We consulted the community and made clear proposals on the issue of full-time employment of a layer of long-term unemployed, particularly black young people – as a result of the racist discrimination they faced – in deprived areas of Liverpool.

Hannah’s attacks have been echoed by John Mann. His lies have been answered by us many times. For instance in May 2016 when he joined in the right-wing attacks of anti-Semitism on the left, Socialist Party executive member Clive Heemskerk wrote in a letter, that the Guardian refused to print, that Mann “was a leading figure in an anti-Militant organisation known as Clause Four and, for two years, the chair of NOLS [National Organisation of Labour Students] (1983-84).

“Within the NOLS, Militant was falsely attacked by the Clause Four group for ‘not supporting the Palestinians’ because we stood for the right of two states – Israel and Palestine – to exist side by side, which we argued would be possible on a socialist basis.

“The Clause Four-led NOLS, on the other hand, argued that the national rights of Israelis must be subsumed into a single, capitalist state – a ‘secular, democratic state in the whole of Palestine’.”

In other words Mann has done a 180 degree turn because it suits his political needs.

The re-admittance of Derek Hatton, Liverpool deputy council leader 1983-86, to the Labour Party poses the re-occurring question under Jeremy Corbyn’s leadership of opening the party up to socialist fighters and the need to transform it into a 100% anti-austerity party.

Now that three Tories have joined the Independent Group with the eight anti-Corbyn Labour MPs the picture is clear.

This is an attempt to undermine Jeremy Corbyn’s leadership and to derail the Corbyn revolution which promised an end to austerity and a programme to create jobs and housing and offer a future to young people – including a world safe from environmental catastrophe denied them under capitalism.

Readmit socialists

We hope that now Labour’s doors will be thrown open – to the workplaces, the estates, the school students protesting for the planet and all others who have been expelled from Labour for no other reason than standing up for the working class.

In November 2016, 75 expelled and excluded socialists, with over a thousand years of Labour Party membership between them, applied for re-admittance to the party.

This approach was backed by hundreds of signatures of trade unionists and community organisations. The application was rejected by the (then) general secretary Iain McNicol.

Here is the link to correspondence between the Socialist Party and Jenny Formby, Labour Party general secretary, on our request to affiliate to Labour from September 2018.
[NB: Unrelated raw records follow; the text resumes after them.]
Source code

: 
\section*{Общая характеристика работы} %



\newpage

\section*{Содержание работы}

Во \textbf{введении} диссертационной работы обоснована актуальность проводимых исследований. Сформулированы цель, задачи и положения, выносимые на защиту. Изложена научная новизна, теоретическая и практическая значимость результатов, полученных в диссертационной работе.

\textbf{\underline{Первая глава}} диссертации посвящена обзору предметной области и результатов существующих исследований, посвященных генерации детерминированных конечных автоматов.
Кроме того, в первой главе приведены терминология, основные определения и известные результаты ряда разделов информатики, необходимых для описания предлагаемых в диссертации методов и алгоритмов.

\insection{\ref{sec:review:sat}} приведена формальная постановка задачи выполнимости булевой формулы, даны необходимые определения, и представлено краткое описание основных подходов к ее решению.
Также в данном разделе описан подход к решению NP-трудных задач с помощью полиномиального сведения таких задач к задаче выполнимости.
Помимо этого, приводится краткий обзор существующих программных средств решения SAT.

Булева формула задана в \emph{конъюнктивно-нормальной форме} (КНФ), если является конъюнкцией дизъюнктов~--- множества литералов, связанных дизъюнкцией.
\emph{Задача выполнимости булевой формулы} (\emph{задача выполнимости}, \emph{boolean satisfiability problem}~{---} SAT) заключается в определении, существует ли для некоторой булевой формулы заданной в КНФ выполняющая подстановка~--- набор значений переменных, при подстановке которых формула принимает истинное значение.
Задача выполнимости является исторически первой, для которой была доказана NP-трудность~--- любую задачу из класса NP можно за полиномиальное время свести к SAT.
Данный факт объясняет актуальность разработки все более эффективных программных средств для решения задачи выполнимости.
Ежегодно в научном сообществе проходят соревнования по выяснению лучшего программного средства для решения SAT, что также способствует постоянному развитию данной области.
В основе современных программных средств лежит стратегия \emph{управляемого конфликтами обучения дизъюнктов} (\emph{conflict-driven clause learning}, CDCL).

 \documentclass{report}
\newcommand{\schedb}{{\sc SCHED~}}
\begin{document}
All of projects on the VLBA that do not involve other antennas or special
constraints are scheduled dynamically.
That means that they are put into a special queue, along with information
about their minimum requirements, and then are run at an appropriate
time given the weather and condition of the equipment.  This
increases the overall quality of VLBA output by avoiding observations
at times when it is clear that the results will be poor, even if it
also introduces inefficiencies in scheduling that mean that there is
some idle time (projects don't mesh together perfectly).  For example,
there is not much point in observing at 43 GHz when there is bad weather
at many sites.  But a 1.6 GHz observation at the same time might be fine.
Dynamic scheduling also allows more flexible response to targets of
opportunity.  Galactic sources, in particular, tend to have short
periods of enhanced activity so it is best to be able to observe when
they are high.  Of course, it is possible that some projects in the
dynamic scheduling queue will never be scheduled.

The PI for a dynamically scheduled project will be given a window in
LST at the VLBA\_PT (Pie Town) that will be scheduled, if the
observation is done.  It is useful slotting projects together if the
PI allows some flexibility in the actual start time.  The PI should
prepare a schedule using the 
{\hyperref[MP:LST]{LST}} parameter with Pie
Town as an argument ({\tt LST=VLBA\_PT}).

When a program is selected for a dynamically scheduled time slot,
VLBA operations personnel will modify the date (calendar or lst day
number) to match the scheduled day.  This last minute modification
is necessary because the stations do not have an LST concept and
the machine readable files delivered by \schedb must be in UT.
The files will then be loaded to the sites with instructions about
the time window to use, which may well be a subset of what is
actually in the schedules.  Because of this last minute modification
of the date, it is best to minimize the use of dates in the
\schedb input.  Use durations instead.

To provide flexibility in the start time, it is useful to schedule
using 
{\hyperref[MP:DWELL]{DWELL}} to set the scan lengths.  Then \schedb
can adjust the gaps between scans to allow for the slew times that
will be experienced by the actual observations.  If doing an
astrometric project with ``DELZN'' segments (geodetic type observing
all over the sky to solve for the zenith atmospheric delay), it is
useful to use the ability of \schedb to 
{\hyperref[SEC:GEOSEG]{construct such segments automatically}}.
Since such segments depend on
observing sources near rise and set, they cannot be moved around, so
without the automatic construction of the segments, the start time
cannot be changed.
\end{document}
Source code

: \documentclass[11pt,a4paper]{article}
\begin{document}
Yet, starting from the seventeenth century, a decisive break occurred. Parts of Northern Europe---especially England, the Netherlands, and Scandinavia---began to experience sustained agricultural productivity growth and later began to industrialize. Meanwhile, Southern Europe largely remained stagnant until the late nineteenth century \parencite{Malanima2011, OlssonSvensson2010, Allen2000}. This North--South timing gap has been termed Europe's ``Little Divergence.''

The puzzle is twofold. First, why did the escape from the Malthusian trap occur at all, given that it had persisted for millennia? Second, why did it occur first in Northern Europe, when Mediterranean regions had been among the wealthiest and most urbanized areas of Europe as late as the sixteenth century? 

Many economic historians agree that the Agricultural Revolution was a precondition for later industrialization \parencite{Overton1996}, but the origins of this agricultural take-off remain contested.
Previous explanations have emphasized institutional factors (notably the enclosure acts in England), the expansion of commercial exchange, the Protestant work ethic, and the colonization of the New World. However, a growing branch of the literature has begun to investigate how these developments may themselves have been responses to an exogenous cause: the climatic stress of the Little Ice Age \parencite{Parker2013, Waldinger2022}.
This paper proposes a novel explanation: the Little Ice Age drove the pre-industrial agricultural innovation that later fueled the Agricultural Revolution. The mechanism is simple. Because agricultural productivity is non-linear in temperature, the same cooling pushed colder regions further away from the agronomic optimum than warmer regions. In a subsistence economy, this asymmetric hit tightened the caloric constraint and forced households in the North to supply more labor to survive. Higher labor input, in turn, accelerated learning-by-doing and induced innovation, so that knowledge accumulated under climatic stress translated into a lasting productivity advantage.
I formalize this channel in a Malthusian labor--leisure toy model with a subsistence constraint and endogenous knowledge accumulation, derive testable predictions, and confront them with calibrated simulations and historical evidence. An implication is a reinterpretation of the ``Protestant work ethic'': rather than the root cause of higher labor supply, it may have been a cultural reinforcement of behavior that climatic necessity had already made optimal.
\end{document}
We wrote: “We think this [open discussion about Socialist Party affiliation] is particularly urgent given the dramatic stepping up of the war against Jeremy Corbyn’s leadership by the pro-capitalist Blairite wing of the Labour Party, backed to the hilt by the capitalist establishment and media.

“We see a very urgent need to organise and mobilise all those who support Jeremy Corbyn’s anti-austerity policies into a mass campaign to democratise the Labour Party, allowing the hundreds of thousands who have been inspired by Jeremy’s leadership to hold to account, and to deselect, the Blairite saboteurs.

“These saboteurs have made clear that their priority is not the election of a Labour government but the removal of Jeremy Corbyn at any cost.

“We believe the Socialist Party can play a useful role in the campaign to transform Labour, and would therefore like to discuss affiliation.”

The record of the Socialist Party’s predecessor Militant in Liverpool is clear. The Militant-led Liverpool City Council built council houses.

It expanded council services. It had apprenticeships for council jobs. This stands in stark contrast to the record of Blairite-led Labour councils today who pass on Tory austerity leading to homelessness, job cuts and increasing child poverty.

This is why Labour needs to be transformed – so that it can fight these attacks on working class people – not implement the current ‘grotesque chaos’.


This version of this article was first posted on the Socialist Party website on 20 February 2019 and may vary slightly from the version subsequently printed in The Socialist.